2018年の県内の漁業就業者数は3900人あまりで、10年間の減少率は41.6パーセントと全国で最も高くなりました。人が減ったことに伴い、漁獲量も下がってきていて、県は募集、研修、就業…と段階を分けて、人の確保や支援金の支給など対策を講じています。

藤濱さん
「漁師さんは昔からある文化や技術を、言わば職人の集団みたいな形で今まで継承してこられています。そういう職人、職人技を持ってる人たちをすごく尊敬しています。若い漁師のかたがたには、次世代の担い手として続けていってもらえたらと思っています」

ここ数年新たに漁業に就く人は年間60人ほどで推移しています。一方、漁業を辞める人のほうが圧倒的に多く、産業が先細りしてしまう心配はぬぐうことができません。

漁業の世界で奮闘する男性、幼いころから身近な漁師に

本田宗則さん、33歳。江戸時代から続く漁師の家系で5代目です。小さいころから身近に感じていた漁を仕事に選んで8年目。深夜に海に繰り出す本田さんの漁に密着しました。

本田さん
「いつもだいたい午後9時か10時ぐらいにはもう漁の準備を始めてますね。市場が午前4時半のせりなので、それに合わせて動いている感じです」

暗闇の中、黙々と漁の準備を進める本田さん。独り立ちして5年がたちました。

本田さん
「僕で漁師の5代目です。魚がずっと身近に魚があったので、身近にあることを仕事にしたくて」

深夜の海へ、代々続く定置網漁

午後10時前、父親から譲り受けた船に乗り込み、漁に出発します。5分後、この日最初のポイントに到着しました。

本田さん
「これは小型定置網ですね。僕の親がずっと代々、定置網でやってきたので、僕も定置網でやっていこうと決めました」

小型定置網は泳いできた魚が道網という長い網にぶつかり、主網に入り込むという昔ながらの仕掛けです。主網の先にある細い袋網を上げて魚を捕らえます。
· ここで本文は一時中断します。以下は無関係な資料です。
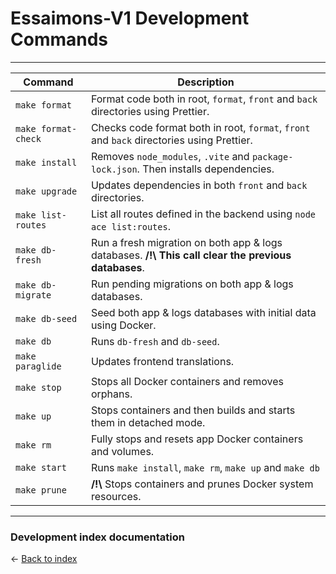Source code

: # Essaimons-V1 Development Commands

---

| Command              | Description                                                                                               |
|----------------------|-----------------------------------------------------------------------------------------------------------|
| `make format`        | Format code both in root, `format`, `front` and `back` directories using Prettier.                        |
| `make format-check`  | Checks code format both in root, `format`, `front` and `back` directories using Prettier.                 |
| `make install`       | Removes `node_modules`, `.vite` and `package-lock.json`. Then installs dependencies.                      |
| `make upgrade`       | Updates dependencies in both `front` and `back` directories.                                              |
| `make list-routes`   | List all routes defined in the backend using `node ace list:routes`.                                      |
| `make db-fresh`      | Run a fresh migration on both app & logs databases. **/!\\** **This call clear the previous databases**.  |
| `make db-migrate`    | Run pending migrations on both app & logs databases.                                                      |
| `make db-seed`       | Seed both app & logs databases with initial data using Docker.                                            |
| `make db`            | Runs `db-fresh` and `db-seed`.                                                                            |
| `make paraglide`     | Updates frontend translations.                                                                            |
| `make stop`          | Stops all Docker containers and removes orphans.                                                          |
| `make up`            | Stops containers and then builds and starts them in detached mode.                                        |
| `make rm`            | Fully stops and resets app Docker containers and volumes.                                                 |
| `make start`         | Runs `make install`, `make rm`, `make up` and `make db`                                                   |
| `make prune`         | **/!\\** Stops containers and prunes Docker system resources.                                             |

---

### Development index documentation

&larr; [Back to index](index.md)
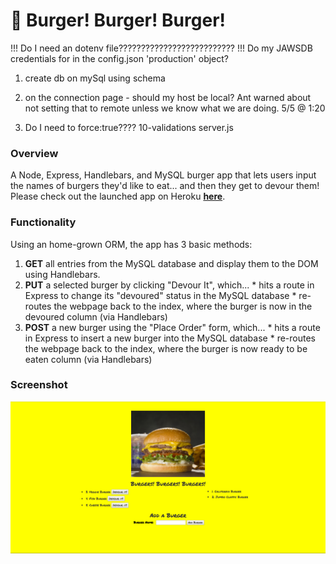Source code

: # :hamburger: Burger! Burger! Burger!

!!! Do I need an dotenv file??????????????????????????
!!! Do my JAWSDB credentials for in the config.json 'production' object?
1. create db on mySql using schema
2. on the connection page - should my host be local?  Ant warned about not setting that to remote unless we know what we are doing.  5/5 @ 1:20

4. Do I need to force:true????  10-validations server.js

### Overview

A Node, Express, Handlebars, and MySQL burger app that lets users input the names of burgers they'd like to eat... and then they get to devour them! Please check out the launched app on Heroku <strong>[here](https://ancient-reef-11912.herokuapp.com/)</strong>. 

### Functionality
Using an home-grown ORM, the app has 3 basic methods:
  1. <strong>GET</strong> all entries from the MySQL database and display them to the DOM using Handlebars.
  2. <strong>PUT</strong> a selected burger by clicking "Devour It", which...
    * hits a route in Express to change its "devoured" status in the MySQL database
    * re-routes the webpage back to the index, where the burger is now in the devoured column (via Handlebars)
  3. <strong>POST</strong> a new burger using the "Place Order" form, which...
    * hits a route in Express to insert a new burger into the MySQL database
    * re-routes the webpage back to the index, where the burger is now ready to be eaten column (via Handlebars)

### Screenshot
![Full Size](public/assets/image/burger_screen_shot.png)

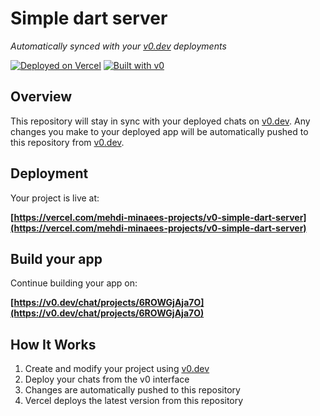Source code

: # Simple dart server

*Automatically synced with your [v0.dev](https://v0.dev) deployments*

[![Deployed on Vercel](https://img.shields.io/badge/Deployed%20on-Vercel-black?style=for-the-badge&logo=vercel)](https://vercel.com/mehdi-minaees-projects/v0-simple-dart-server)
[![Built with v0](https://img.shields.io/badge/Built%20with-v0.dev-black?style=for-the-badge)](https://v0.dev/chat/projects/6ROWGjAja7O)

## Overview

This repository will stay in sync with your deployed chats on [v0.dev](https://v0.dev).
Any changes you make to your deployed app will be automatically pushed to this repository from [v0.dev](https://v0.dev).

## Deployment

Your project is live at:

**[https://vercel.com/mehdi-minaees-projects/v0-simple-dart-server](https://vercel.com/mehdi-minaees-projects/v0-simple-dart-server)**

## Build your app

Continue building your app on:

**[https://v0.dev/chat/projects/6ROWGjAja7O](https://v0.dev/chat/projects/6ROWGjAja7O)**

## How It Works

1. Create and modify your project using [v0.dev](https://v0.dev)
2. Deploy your chats from the v0 interface
3. Changes are automatically pushed to this repository
4. Vercel deploys the latest version from this repository
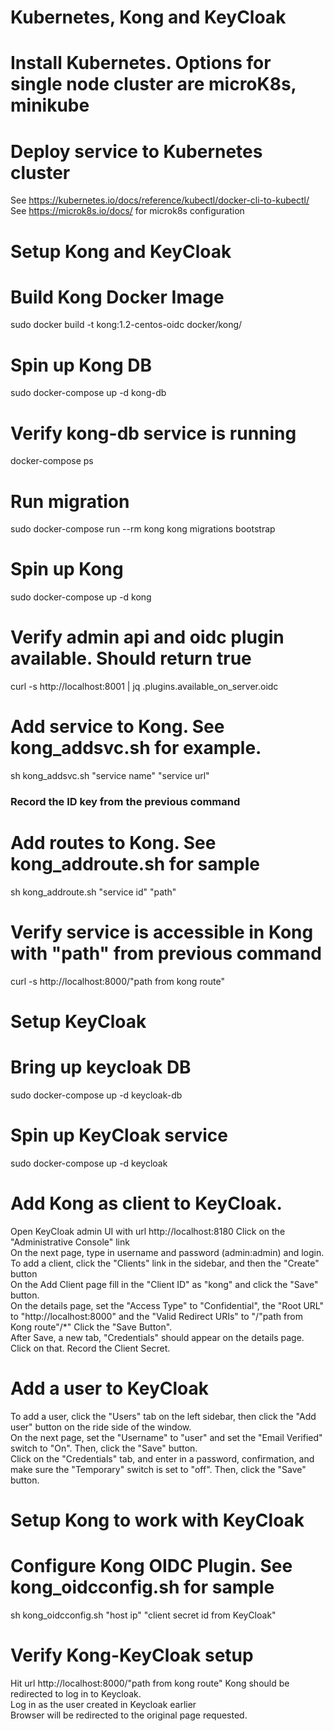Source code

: # Kubernetes, Kong and KeyCloak
# Install Kubernetes. Options for single node cluster are microK8s, minikube
# Deploy service to Kubernetes cluster
See https://kubernetes.io/docs/reference/kubectl/docker-cli-to-kubectl/      
See https://microk8s.io/docs/ for microk8s configuration
# Setup Kong and KeyCloak
# Build Kong Docker Image
sudo docker build -t kong:1.2-centos-oidc docker/kong/
# Spin up Kong DB
sudo docker-compose up -d kong-db
# Verify kong-db service is running
docker-compose ps
# Run migration
sudo docker-compose run --rm kong kong migrations bootstrap
# Spin up Kong
sudo docker-compose up -d kong
# Verify admin api and oidc plugin available. Should return true
curl -s http://localhost:8001 | jq .plugins.available_on_server.oidc
# Add service to Kong. See kong_addsvc.sh for example.
sh kong_addsvc.sh "service name" "service url"  
### Record the ID key from the previous command ###
# Add routes to Kong. See kong_addroute.sh for sample
sh kong_addroute.sh "service id" "path" 
# Verify service is accessible in Kong with "path" from previous command
curl -s http://localhost:8000/"path from kong route"
# Setup KeyCloak
# Bring up keycloak DB
sudo docker-compose up -d keycloak-db
# Spin up KeyCloak service
sudo docker-compose up -d keycloak
# Add Kong as client to KeyCloak. 
Open KeyCloak admin UI with url http://localhost:8180 
Click on the "Administrative Console" link               
On the next page, type in  username and password (admin:admin) and login.         
To add a client, click the "Clients" link in the sidebar, and then the "Create" button           
On the Add Client page  fill in the "Client ID" as "kong" and click the "Save" button.              
On the details page, set the "Access Type" to "Confidential", the "Root URL" to "http://localhost:8000" and the "Valid Redirect URIs" to "/"path from Kong route"/*" Click the "Save Button".                
After Save, a new tab, "Credentials" should appear on the details page. Click on that. Record the Client Secret.                
# Add a user to KeyCloak         
To add a user, click the "Users" tab on the left sidebar, then click the "Add user" button on the ride side of the window.               
On the next page, set the "Username" to "user" and set the "Email Verified" switch to "On". Then, click the "Save" button.               
Click on the "Credentials" tab, and enter in a password, confirmation, and make sure the "Temporary" switch is set to "off". Then, click the "Save" button.               
# Setup Kong to work with KeyCloak
# Configure Kong OIDC Plugin. See kong_oidcconfig.sh for sample
sh kong_oidcconfig.sh "host ip" "client secret id from KeyCloak"         
# Verify Kong-KeyCloak setup
Hit url http://localhost:8000/"path from kong route" 
Kong should be redirected to log in to Keycloak.                    
Log in as the user created in Keycloak earlier                    
Browser will be redirected to the original page requested.                     



    


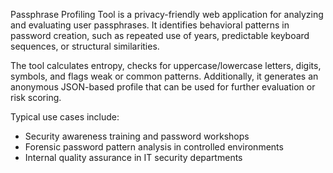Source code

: Passphrase Profiling Tool is a privacy-friendly web application for analyzing and evaluating user passphrases.
It identifies behavioral patterns in password creation, such as repeated use of years, predictable keyboard sequences, or structural similarities.

The tool calculates entropy, checks for uppercase/lowercase letters, digits, symbols, and flags weak or common patterns.
Additionally, it generates an anonymous JSON-based profile that can be used for further evaluation or risk scoring.

Typical use cases include:
- Security awareness training and password workshops
- Forensic password pattern analysis in controlled environments
- Internal quality assurance in IT security departments
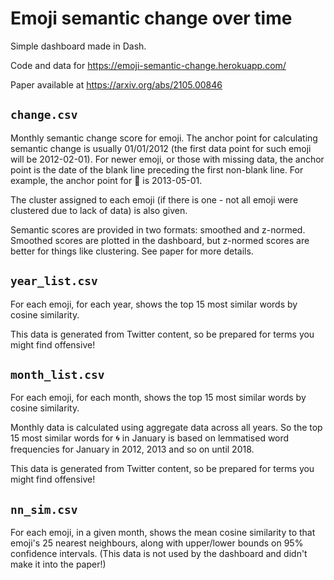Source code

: # Emoji semantic change over time

Simple dashboard made in Dash.

Code and data for https://emoji-semantic-change.herokuapp.com/

Paper available at https://arxiv.org/abs/2105.00846

## `change.csv`

Monthly semantic change score for emoji. The anchor point for calculating semantic change is usually 01/01/2012 (the first data point for such emoji will be 2012-02-01). For newer emoji, or those with missing data, the anchor point is the date of the blank line preceding the first non-blank line. For example, the anchor point for 🌼 is 2013-05-01.

The cluster assigned to each emoji (if there is one - not all emoji were clustered due to lack of data) is also given.

Semantic scores are provided in two formats: smoothed and z-normed. Smoothed scores are plotted in the dashboard, but z-normed scores are better for things like clustering. See paper for more details.

## `year_list.csv`

For each emoji, for each year, shows the top 15 most similar words by cosine similarity.

This data is generated from Twitter content, so be prepared for terms you might find offensive!

## `month_list.csv`

For each emoji, for each month, shows the top 15 most similar words by cosine similarity.

Monthly data is calculated using aggregate data across all years. So the top 15 most similar words for 🌀 in January is based on lemmatised word frequencies for January in 2012, 2013 and so on until 2018.

This data is generated from Twitter content, so be prepared for terms you might find offensive!

## `nn_sim.csv`

For each emoji, in a given month, shows the mean cosine similarity to that emoji's 25 nearest neighbours, along with upper/lower bounds on 95% confidence intervals. (This data is not used by the dashboard and didn't make it into the paper!)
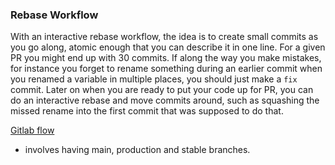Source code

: 
### Rebase Workflow
With an interactive rebase workflow, the idea is to create small commits as you go along, atomic enough that you can describe it in one line. For a given PR you might end up with 30 commits. If along the way you make mistakes, for instance you forget to rename something during an earlier commit when you renamed a variable in multiple places, you should just make a `fix` commit. Later on when you are ready to put your code up for PR, you can do an interactive rebase and move commits around, such as squashing the missed rename into the first commit that was supposed to do that.

[Gitlab flow](https://about.gitlab.com/topics/version-control/what-is-gitlab-flow/)
- involves having main, production and stable branches.
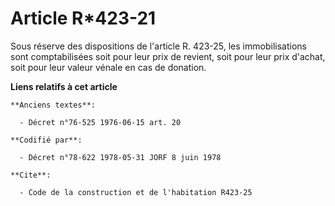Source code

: # Article R*423-21

Sous réserve des dispositions de l'article R. 423-25, les immobilisations sont comptabilisées soit pour leur prix de revient,
soit pour leur prix d'achat, soit pour leur valeur vénale en cas de donation.

**Liens relatifs à cet article**

	**Anciens textes**:

	  - Décret n°76-525 1976-06-15 art. 20

	**Codifié par**:

	  - Décret n°78-622 1978-05-31 JORF 8 juin 1978

	**Cite**:

	  - Code de la construction et de l'habitation R423-25
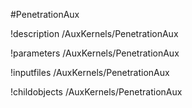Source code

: <!-- MOOSE Object Documentation Stub: Remove this when content is added. -->
#PenetrationAux

!description /AuxKernels/PenetrationAux

!parameters /AuxKernels/PenetrationAux

!inputfiles /AuxKernels/PenetrationAux

!childobjects /AuxKernels/PenetrationAux
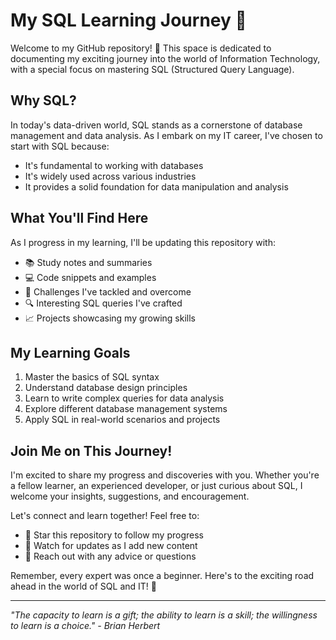 # My SQL Learning Journey 🚀

Welcome to my GitHub repository! 👋 This space is dedicated to documenting my exciting journey into the world of Information Technology, with a special focus on mastering SQL (Structured Query Language).

## Why SQL?

In today's data-driven world, SQL stands as a cornerstone of database management and data analysis. As I embark on my IT career, I've chosen to start with SQL because:

- It's fundamental to working with databases
- It's widely used across various industries
- It provides a solid foundation for data manipulation and analysis

## What You'll Find Here

As I progress in my learning, I'll be updating this repository with:

- 📚 Study notes and summaries
- 💻 Code snippets and examples
- 🧠 Challenges I've tackled and overcome
- 🔍 Interesting SQL queries I've crafted
- 📈 Projects showcasing my growing skills

## My Learning Goals

1. Master the basics of SQL syntax
2. Understand database design principles
3. Learn to write complex queries for data analysis
4. Explore different database management systems
5. Apply SQL in real-world scenarios and projects

## Join Me on This Journey!

I'm excited to share my progress and discoveries with you. Whether you're a fellow learner, an experienced developer, or just curious about SQL, I welcome your insights, suggestions, and encouragement.

Let's connect and learn together! Feel free to:

- 🌟 Star this repository to follow my progress
- 🔔 Watch for updates as I add new content
- 🤝 Reach out with any advice or questions

Remember, every expert was once a beginner. Here's to the exciting road ahead in the world of SQL and IT! 🎉

---

*"The capacity to learn is a gift; the ability to learn is a skill; the willingness to learn is a choice." - Brian Herbert*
網などに初期投資は必要ですが漁場が港から近く、とれる魚の種類も多いという、比較的安定した収入が見込める漁法です。とれる魚は時期によって変わり、ブリやヒラメなどが入ることもしばしばあるそうです。機械でロープを巻き取り、網を引き上げると…とれたのは豆アジです。

本田さん
「少ないですけど、この時期はこんなもんかな、まずまずといった感じですね。あと3つ網があるので、まだ期待はできます」

2つめ、3つめの網でもほぼ同量の豆アジなどがとれました。出航から1時間半、この日最後となる4つめのポイントに到着。体全体を使って、力を込めて網を引き上げます。大きなブリやタイがあがりました。顔中にうろこを浴びながら、手際よく作業を進めます。